The Manufacturers' Shipments, Inventories, and Orders report shows factory new orders increased 1.8% for November. Without transportation equipment, new orders increased 0.6%. October showed a drop in factory orders by -0.5%. For Q4, factory orders are starting to shape up and the signs point to increased economic demand. The Census manufacturing statistical release is called Factory Orders by the press and covers both durable and non-durable manufacturing orders, shipments and inventories.
Transportation equipment new orders increased 8.3% , but part of the increase is volatile aircraft new orders. Motor vehicles bodies & parts new orders increase by 2.4%, whereas nondefense aircraft new orders increased 21.8%.
Core capital goods new orders shot up 4.1% for November after a -0.6% decrease in October. Core capital goods are capital or business investment goods and excludes defense and aircraft. This is the best news of this report and implies a positive GDP investment component for Q4 if core capital goods new orders do not plunge for December.
Nondurable goods is having a rough time with a 0.3% increase which cancels out the -0.3% change in October. Manufactured durable goods new orders, increased 3.4% for November, yet in October durable goods new orders decreased by -0.7%. Durable goods new orders was only slightly revised to a 3.4% increase from the originally reported 3.5% jump.

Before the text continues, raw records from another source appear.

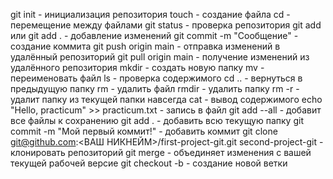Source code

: git init - инициализация репозитория
touch - создание файла
cd - перемещение между файлами
git status - проверка репозитория
git add <filename> или git add . - добавление изменений
git commit -m "Сообщение" - создание коммита
git push origin main - отправка изменений в удалённый репозиторий
git pull origin main - получение изменений из удалённого репозитория
mkdir - создать новую папку
mv - переименовать файл
ls - проверка содержимого
cd .. - вернуться в предыдущую папку
rm - удалить файл
rmdir - удалить папку
rm -r - удалит папку из текущей папки навсегда
cat - вывод содержимого
echo "Hello, practicum" >> practicum.txt - запись в файл
git add --all - добавит все файлы к сохранению 
git add . - добавить всю текущую папку
git commit -m "Мой первый коммит!" - добавить коммит
git clone git@github.com:<ВАШ НИКНЕЙМ>/first-project-git.git second-project-git - клонировать репозиторий
git merge - объединяет изменения с вашей текущей рабочей версие
git checkout -b <branch-name> - создание новой ветки

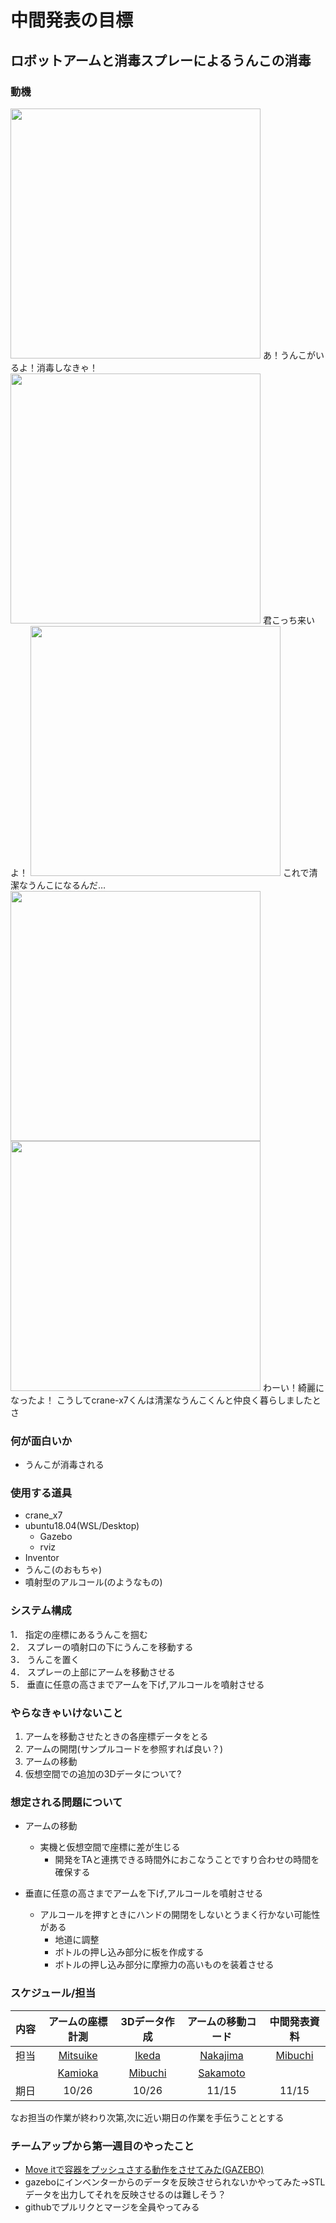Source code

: # 中間発表の目標

## ロボットアームと消毒スプレーによるうんこの消毒
### 動機
 <img src= "https://github.com/RobotDesign3-Team4-2020/interim_report/blob/master/picture1.png" width="400" >
 あ！うんこがいるよ！消毒しなきゃ！
 <img src= "https://github.com/RobotDesign3-Team4-2020/interim_report/blob/master/picture2.png" width="400" >
 君こっち来いよ！
 <img src= "https://github.com/RobotDesign3-Team4-2020/interim_report/blob/master/picture3.png" width="400" >
 これで清潔なうんこになるんだ…
 <img src= "https://github.com/RobotDesign3-Team4-2020/interim_report/blob/master/picture4.png" width="400" >
 <img src= "https://github.com/RobotDesign3-Team4-2020/interim_report/blob/master/picture5.png" width="400" >
 わーい！綺麗になったよ！
 こうしてcrane-x7くんは清潔なうんこくんと仲良く暮らしましたとさ
 
### 何が面白いか
- うんこが消毒される

### 使用する道具
- crane_x7
- ubuntu18.04(WSL/Desktop)
  - Gazebo
  - rviz
- Inventor
- うんこ(のおもちゃ)
- 噴射型のアルコール(のようなもの)

### システム構成
1． 指定の座標にあるうんこを掴む  
2． スプレーの噴射口の下にうんこを移動する  
3． うんこを置く  
4． スプレーの上部にアームを移動させる  
5． 垂直に任意の高さまでアームを下げ,アルコールを噴射させる  

### やらなきゃいけないこと
1. アームを移動させたときの各座標データをとる 
2. アームの開閉(サンプルコードを参照すれば良い？)  
3. アームの移動  
4. 仮想空間での追加の3Dデータについて?

### 想定される問題について

- アームの移動  
  - 実機と仮想空間で座標に差が生じる  
    - 開発をTAと連携できる時間外におこなうことですり合わせの時間を確保する  
 
- 垂直に任意の高さまでアームを下げ,アルコールを噴射させる  
  - アルコールを押すときにハンドの開閉をしないとうまく行かない可能性がある  
    - 地道に調整  
    - ボトルの押し込み部分に板を作成する  
    - ボトルの押し込み部分に摩擦力の高いものを装着させる  

### スケジュール/担当
| 内容 | アームの座標計測 | 3Dデータ作成  | アームの移動コード | 中間発表資料 |
| :--: | :-------------: | :-----------: | :-------------: | :-------------: |
| 担当 | [Mitsuike](https://github.com/SomaMitsuike) | [Ikeda](https://github.com/ikeda-hitomi) | [Nakajima](https://github.com/Isamu-Nakajima) | [Mibuchi](http://github.com/mibuchiyuta) |
| 　　 | [Kamioka](https://github.com/rlove1023) | [Mibuchi](http://github.com/mibuchiyuta) | [Sakamoto](https://github.com/Sakamoto-Takaya) |
| 期日 | 10/26 | 10/26 | 11/15 | 11/15 |

なお担当の作業が終わり次第,次に近い期日の作業を手伝うこととする

### チームアップから第一週目のやったこと
- [Move itで容器をプッシュさする動作をさせてみた(GAZEBO)](https://www.youtube.com/watch?v=xksuRjdeR2U&feature=youtu.be)
- gazeboにインベンターからのデータを反映させられないかやってみた→STLデータを出力してそれを反映させるのは難しそう？
- githubでプルリクとマージを全員やってみる
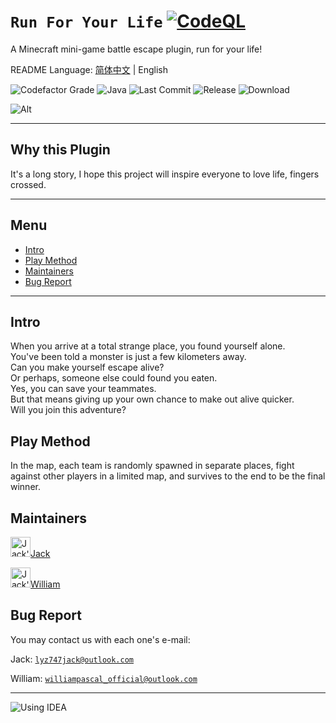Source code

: # `Run For Your Life` [![CodeQL](https://github.com/imJack6/RunForYourLife/actions/workflows/codeql.yml/badge.svg)](https://github.com/imJack6/RunForYourLife/actions/workflows/codeql.yml)
A Minecraft mini-game battle escape plugin, run for your life!

README Language: [简体中文](README_CN.md) | English

![Codefactor Grade](https://img.shields.io/codefactor/grade/github/imjack6/runforyourlife?logo=codefactor&style=for-the-badge)
![Java](https://img.shields.io/badge/Java-ED8B00?style=for-the-badge&logo=openjdk&logoColor=white)
![Last Commit](https://img.shields.io/github/last-commit/imJack6/RunForYourLife.svg)
![Release](https://img.shields.io/github/v/release/imJack6/RunForYourLife.svg)
![Download](https://img.shields.io/github/downloads/imJack6/RunForYourLife/total.svg)

![Alt](https://repobeats.axiom.co/api/embed/af6bc5ba5f4964d8aa38e7aa07994c8c0c25c8b7.svg)

--------------------------
## Why this Plugin
It's a long story, I hope this project will inspire everyone to love life, fingers crossed.

--------------------------
## Menu
 - [Intro](#intro)
 - [Play Method](#play-method)
 - [Maintainers](#maintainers)
 - [Bug Report](#bug-report)

--------------------------
## Intro
When you arrive at a total strange place, you found yourself alone.  
You've been told a monster is just a few kilometers away.  
Can you make yourself escape alive?  
Or perhaps, someone else could found you eaten.  
Yes, you can save your teammates.  
But that means giving up your own chance to make out alive quicker.  
Will you join this adventure?  

## Play Method
In the map, each team is randomly spawned in separate places, fight against other players in a limited map, and survives to the end to be the final winner.

## Maintainers
<img src="https://avatars.githubusercontent.com/u/58357771?v=4" alt="Jack's Avatar" width="32" height="32" />[Jack](https://github.com/imJack6)

<img src="https://avatars.githubusercontent.com/u/100808920?v=4" alt="Jack's Avatar" width="32" height="32" />[William](https://github.com/WilliamPascal)

## Bug Report
You may contact us with each one's e-mail:

Jack: [`lyz747jack@outlook.com`](mailto:lyz747jack@outlook.com)

William: [`williampascal_official@outlook.com`](mailto:williampascal_official@outlook.com)

--------------------------
![Using IDEA](https://img.shields.io/badge/Using_IntelliJ_IDEA-000000.svg?style=for-the-badge&logo=intellij-idea&logoColor=white)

Shipments overall increased 1.0%, buoyed by machinery related shipments, which increased 4.3%. Nondurable goods shipments went positive, a 0.3% gain as petroleum shipments jumped by 1.4%. Core capital goods shipments jumped up by 2.7% and this is great news for economic growth. Core capital goods shipments go into the GDP calculation so the month's increase bodes well for Q4 GDP. Below is a graph of core capital goods shipments.
Inventories for manufacturing overall had no change, the same as October. Durable goods inventories increased 0.2% while nondurables decreased -0.2%. This implies the changes in inventories for Q4 GDP could go negative and detract from economic growth. This should be no surprise after the incredible run up in inventories that boosted Q3 GDP by 1.67 percentage points. Petroleum and coal inventories dropped by -1.5% for the month.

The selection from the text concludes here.